▼

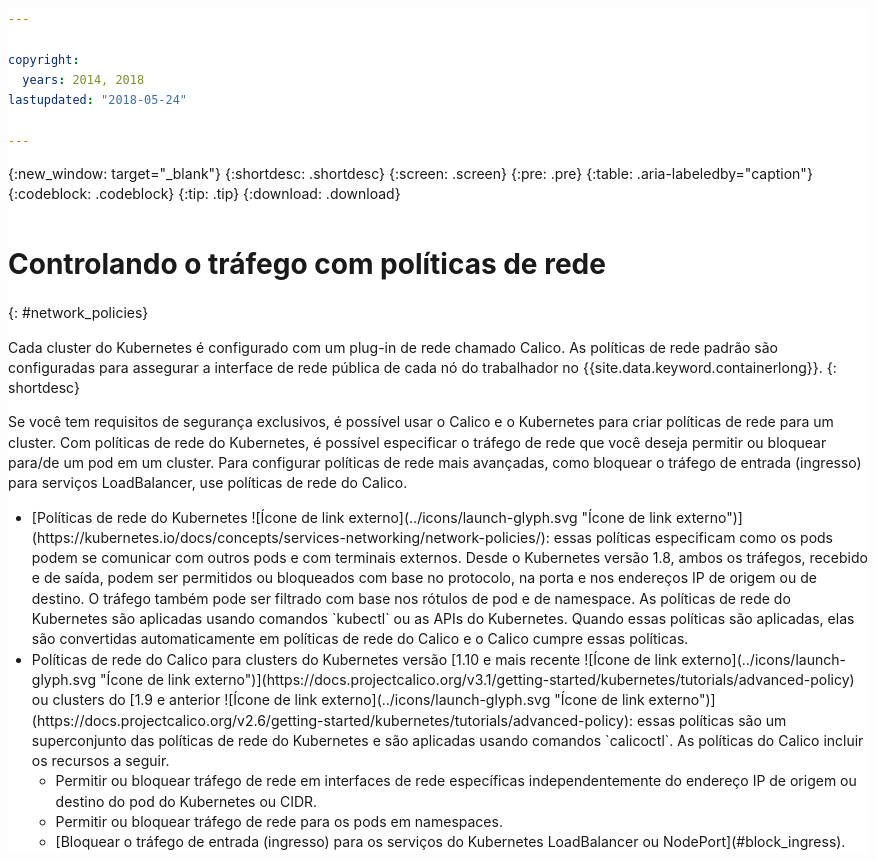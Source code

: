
 ```yaml
---

copyright:
  years: 2014, 2018
lastupdated: "2018-05-24"

---
```


{:new_window: target="_blank"}
{:shortdesc: .shortdesc}
{:screen: .screen}
{:pre: .pre}
{:table: .aria-labeledby="caption"}
{:codeblock: .codeblock}
{:tip: .tip}
{:download: .download}



# Controlando o tráfego com políticas de rede
{: #network_policies}

Cada cluster do Kubernetes é configurado com um plug-in de rede chamado Calico. As políticas de rede padrão são configuradas para assegurar a interface de rede pública de cada nó do trabalhador no {{site.data.keyword.containerlong}}.
{: shortdesc}

Se você tem requisitos de segurança exclusivos, é possível usar o Calico e o Kubernetes para criar políticas de rede para um cluster. Com políticas de rede do Kubernetes, é possível especificar o tráfego de rede que você deseja permitir ou bloquear para/de um pod em um cluster. Para configurar políticas de rede mais avançadas, como bloquear o tráfego de entrada (ingresso) para serviços LoadBalancer, use políticas de rede do Calico.

<ul>
  <li>
  [Políticas de rede do Kubernetes ![Ícone de link externo](../icons/launch-glyph.svg "Ícone de link externo")](https://kubernetes.io/docs/concepts/services-networking/network-policies/): essas políticas especificam como os pods podem se comunicar com outros pods e com terminais externos. Desde o Kubernetes versão 1.8, ambos os tráfegos, recebido e de saída, podem ser permitidos ou bloqueados com base no protocolo, na porta e nos endereços IP de origem ou de destino. O tráfego também pode ser filtrado com base nos rótulos de pod e de namespace. As políticas de rede do Kubernetes são aplicadas usando comandos `kubectl` ou as APIs do Kubernetes. Quando essas políticas são aplicadas, elas são convertidas automaticamente em políticas de rede do Calico e o Calico cumpre essas políticas.
  </li>
  <li>
  Políticas de rede do Calico para clusters do Kubernetes versão [1.10 e mais recente ![Ícone de link externo](../icons/launch-glyph.svg "Ícone de link externo")](https://docs.projectcalico.org/v3.1/getting-started/kubernetes/tutorials/advanced-policy) ou clusters do [1.9 e anterior ![Ícone de link externo](../icons/launch-glyph.svg "Ícone de link externo")](https://docs.projectcalico.org/v2.6/getting-started/kubernetes/tutorials/advanced-policy): essas políticas são um superconjunto das políticas de rede do Kubernetes e são aplicadas usando comandos `calicoctl`. As políticas do Calico incluir os recursos a seguir.
    <ul>
    <li>Permitir ou bloquear tráfego de rede em interfaces de rede específicas independentemente do endereço IP de origem ou destino do pod do Kubernetes ou CIDR.</li>
    <li>Permitir ou bloquear tráfego de rede para os pods em namespaces.</li>
    <li>[Bloquear o tráfego de entrada (ingresso) para os serviços do Kubernetes LoadBalancer ou NodePort](#block_ingress).</li>
    </ul>
  </li>
  </ul>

▲

→ **EXERCISE**
Return each of the lines exactly as they appear above, with no images.

→ **ANSWER SECTION**
Source code

:
 ```yaml
---

copyright:
  years: 2014, 2018
lastupdated: "2018-05-24"

---
```


{:new_window: target="_blank"}
{:shortdesc: .shortdesc}
{:screen: .screen}
{:pre: .pre}
{:table: .aria-labeledby="caption"}
{:codeblock: .codeblock}
{:tip: .tip}
{:download: .download}



# Controlando o tráfego com políticas de rede
{: #network_policies}

Cada cluster do Kubernetes é configurado com um plug-in de rede chamado Calico. As políticas de rede padrão são configuradas para assegurar a interface de rede pública de cada nó do trabalhador no {{site.data.keyword.containerlong}}.
{: shortdesc}

Se você tem requisitos de segurança exclusivos, é possível usar o Calico e o Kubernetes para criar políticas de rede para um cluster. Com políticas de rede do Kubernetes, é possível especificar o tráfego de rede que você deseja permitir ou bloquear para/de um pod em um cluster. Para configurar políticas de rede mais avançadas, como bloquear o tráfego de entrada (ingresso) para serviços LoadBalancer, use políticas de rede do Calico.

<ul>
  <li>
  [Políticas de rede do Kubernetes ![Ícone de link externo](../icons/launch-glyph.svg "Ícone de link externo")](https://kubernetes.io/docs/concepts/services-networking/network-policies/): essas políticas especificam como os pods podem se comunicar com outros pods e com terminais externos. Desde o Kubernetes versão 1.8, ambos os tráfegos, recebido e de saída, podem ser permitidos ou bloqueados com base no protocolo, na porta e nos endereços IP de origem ou de destino. O tráfego também pode ser filtrado com base nos rótulos de pod e de namespace. As políticas de rede do Kubernetes são aplicadas usando comandos `kubectl` ou as APIs do Kubernetes. Quando essas políticas são aplicadas, elas são convertidas automaticamente em políticas de rede do Calico e o Calico cumpre essas políticas.
  </li>
  <li>
  Políticas de rede do Calico para clusters do Kubernetes versão [1.10 e mais recente ![Ícone de link externo](../icons/launch-glyph.svg "Ícone de link externo")](https://docs.projectcalico.org/v3.1/getting-started/kubernetes/tutorials/advanced-policy) ou clusters do [1.9 e anterior ![Ícone de link externo](../icons/launch-glyph.svg "Ícone de link externo")](https://docs.projectcalico.org/v2.6/getting-started/kubernetes/tutorials/advanced-policy): essas políticas são um superconjunto das políticas de rede do Kubernetes e são aplicadas usando comandos `calicoctl`. As políticas do Calico incluir os recursos a seguir.
    <ul>
    <li>Permitir ou bloquear tráfego de rede em interfaces de rede específicas independentemente do endereço IP de origem ou destino do pod do Kubernetes ou CIDR.</li>
    <li>Permitir ou bloquear tráfego de rede para os pods em namespaces.</li>
    <li>[Bloquear o tráfego de entrada (ingresso) para os serviços do Kubernetes LoadBalancer ou NodePort](#block_ingress).</li>
    </ul>
  </li>
  </ul>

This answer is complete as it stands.